* _Data in this exercise_:
____________________
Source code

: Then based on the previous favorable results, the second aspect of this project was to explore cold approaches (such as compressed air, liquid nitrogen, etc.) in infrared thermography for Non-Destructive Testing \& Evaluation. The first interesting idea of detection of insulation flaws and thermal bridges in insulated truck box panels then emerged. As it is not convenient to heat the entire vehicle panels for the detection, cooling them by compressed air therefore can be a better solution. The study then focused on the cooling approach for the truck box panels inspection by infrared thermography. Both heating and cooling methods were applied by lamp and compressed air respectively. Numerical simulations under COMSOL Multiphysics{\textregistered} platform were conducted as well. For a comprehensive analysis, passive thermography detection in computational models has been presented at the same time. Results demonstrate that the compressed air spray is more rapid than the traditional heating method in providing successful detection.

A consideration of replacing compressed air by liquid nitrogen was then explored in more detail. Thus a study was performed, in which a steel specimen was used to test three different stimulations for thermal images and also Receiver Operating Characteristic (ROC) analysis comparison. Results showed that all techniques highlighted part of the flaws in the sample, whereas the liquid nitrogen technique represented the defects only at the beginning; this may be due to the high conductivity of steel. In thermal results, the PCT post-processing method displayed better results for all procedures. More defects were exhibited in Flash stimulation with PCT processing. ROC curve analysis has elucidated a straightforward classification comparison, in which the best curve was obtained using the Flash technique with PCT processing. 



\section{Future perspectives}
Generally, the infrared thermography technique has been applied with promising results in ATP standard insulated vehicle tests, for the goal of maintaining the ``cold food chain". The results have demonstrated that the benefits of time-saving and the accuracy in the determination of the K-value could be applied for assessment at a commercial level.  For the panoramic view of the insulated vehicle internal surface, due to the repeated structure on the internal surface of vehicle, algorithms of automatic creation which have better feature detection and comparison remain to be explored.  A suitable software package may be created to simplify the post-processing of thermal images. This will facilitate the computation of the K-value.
____________________
* _Task to carry out_: The reply should consist of all the records, repeated exactly.

* _Reply to the exercise_:
Source code

: Then based on the previous favorable results, the second aspect of this project was to explore cold approaches (such as compressed air, liquid nitrogen, etc.) in infrared thermography for Non-Destructive Testing \& Evaluation. The first interesting idea of detection of insulation flaws and thermal bridges in insulated truck box panels then emerged. As it is not convenient to heat the entire vehicle panels for the detection, cooling them by compressed air therefore can be a better solution. The study then focused on the cooling approach for the truck box panels inspection by infrared thermography. Both heating and cooling methods were applied by lamp and compressed air respectively. Numerical simulations under COMSOL Multiphysics{\textregistered} platform were conducted as well. For a comprehensive analysis, passive thermography detection in computational models has been presented at the same time. Results demonstrate that the compressed air spray is more rapid than the traditional heating method in providing successful detection.

A consideration of replacing compressed air by liquid nitrogen was then explored in more detail. Thus a study was performed, in which a steel specimen was used to test three different stimulations for thermal images and also Receiver Operating Characteristic (ROC) analysis comparison. Results showed that all techniques highlighted part of the flaws in the sample, whereas the liquid nitrogen technique represented the defects only at the beginning; this may be due to the high conductivity of steel. In thermal results, the PCT post-processing method displayed better results for all procedures. More defects were exhibited in Flash stimulation with PCT processing. ROC curve analysis has elucidated a straightforward classification comparison, in which the best curve was obtained using the Flash technique with PCT processing. 



\section{Future perspectives}
Generally, the infrared thermography technique has been applied with promising results in ATP standard insulated vehicle tests, for the goal of maintaining the ``cold food chain". The results have demonstrated that the benefits of time-saving and the accuracy in the determination of the K-value could be applied for assessment at a commercial level.  For the panoramic view of the insulated vehicle internal surface, due to the repeated structure on the internal surface of vehicle, algorithms of automatic creation which have better feature detection and comparison remain to be explored.  A suitable software package may be created to simplify the post-processing of thermal images. This will facilitate the computation of the K-value.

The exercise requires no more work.